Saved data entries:
# # #

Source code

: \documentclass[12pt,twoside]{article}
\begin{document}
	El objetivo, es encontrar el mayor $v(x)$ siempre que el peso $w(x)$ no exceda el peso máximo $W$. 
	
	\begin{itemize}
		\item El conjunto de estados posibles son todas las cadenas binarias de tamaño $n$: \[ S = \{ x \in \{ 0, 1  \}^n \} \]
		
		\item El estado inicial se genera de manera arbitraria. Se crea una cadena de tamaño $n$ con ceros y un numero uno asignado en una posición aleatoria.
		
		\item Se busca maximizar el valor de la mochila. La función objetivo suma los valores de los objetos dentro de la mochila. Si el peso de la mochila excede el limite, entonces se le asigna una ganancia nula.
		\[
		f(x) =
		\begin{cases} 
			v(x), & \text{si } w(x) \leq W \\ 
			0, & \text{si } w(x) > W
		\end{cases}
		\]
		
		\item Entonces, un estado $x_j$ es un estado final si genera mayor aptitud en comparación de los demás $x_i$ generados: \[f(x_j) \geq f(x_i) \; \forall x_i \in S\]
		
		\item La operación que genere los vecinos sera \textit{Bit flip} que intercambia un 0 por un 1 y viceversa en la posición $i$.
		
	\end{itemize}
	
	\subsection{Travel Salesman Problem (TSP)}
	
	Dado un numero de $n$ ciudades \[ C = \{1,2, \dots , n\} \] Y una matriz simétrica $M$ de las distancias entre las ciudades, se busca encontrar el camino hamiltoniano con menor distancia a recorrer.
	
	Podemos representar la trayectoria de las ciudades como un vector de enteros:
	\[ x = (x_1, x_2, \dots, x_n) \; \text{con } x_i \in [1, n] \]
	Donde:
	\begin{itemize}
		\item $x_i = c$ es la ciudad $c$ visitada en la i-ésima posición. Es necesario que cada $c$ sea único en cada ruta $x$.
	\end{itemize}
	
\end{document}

# # #

* [PROMPT] Output all of the records above exactly as they appear.

* [ANSWER TO THIS TASK]
Source code

: \documentclass[12pt,twoside]{article}
\begin{document}
	El objetivo, es encontrar el mayor $v(x)$ siempre que el peso $w(x)$ no exceda el peso máximo $W$. 
	
	\begin{itemize}
		\item El conjunto de estados posibles son todas las cadenas binarias de tamaño $n$: \[ S = \{ x \in \{ 0, 1  \}^n \} \]
		
		\item El estado inicial se genera de manera arbitraria. Se crea una cadena de tamaño $n$ con ceros y un numero uno asignado en una posición aleatoria.
		
		\item Se busca maximizar el valor de la mochila. La función objetivo suma los valores de los objetos dentro de la mochila. Si el peso de la mochila excede el limite, entonces se le asigna una ganancia nula.
		\[
		f(x) =
		\begin{cases} 
			v(x), & \text{si } w(x) \leq W \\ 
			0, & \text{si } w(x) > W
		\end{cases}
		\]
		
		\item Entonces, un estado $x_j$ es un estado final si genera mayor aptitud en comparación de los demás $x_i$ generados: \[f(x_j) \geq f(x_i) \; \forall x_i \in S\]
		
		\item La operación que genere los vecinos sera \textit{Bit flip} que intercambia un 0 por un 1 y viceversa en la posición $i$.
		
	\end{itemize}
	
	\subsection{Travel Salesman Problem (TSP)}
	
	Dado un numero de $n$ ciudades \[ C = \{1,2, \dots , n\} \] Y una matriz simétrica $M$ de las distancias entre las ciudades, se busca encontrar el camino hamiltoniano con menor distancia a recorrer.
	
	Podemos representar la trayectoria de las ciudades como un vector de enteros:
	\[ x = (x_1, x_2, \dots, x_n) \; \text{con } x_i \in [1, n] \]
	Donde:
	\begin{itemize}
		\item $x_i = c$ es la ciudad $c$ visitada en la i-ésima posición. Es necesario que cada $c$ sea único en cada ruta $x$.
	\end{itemize}
	
\end{document}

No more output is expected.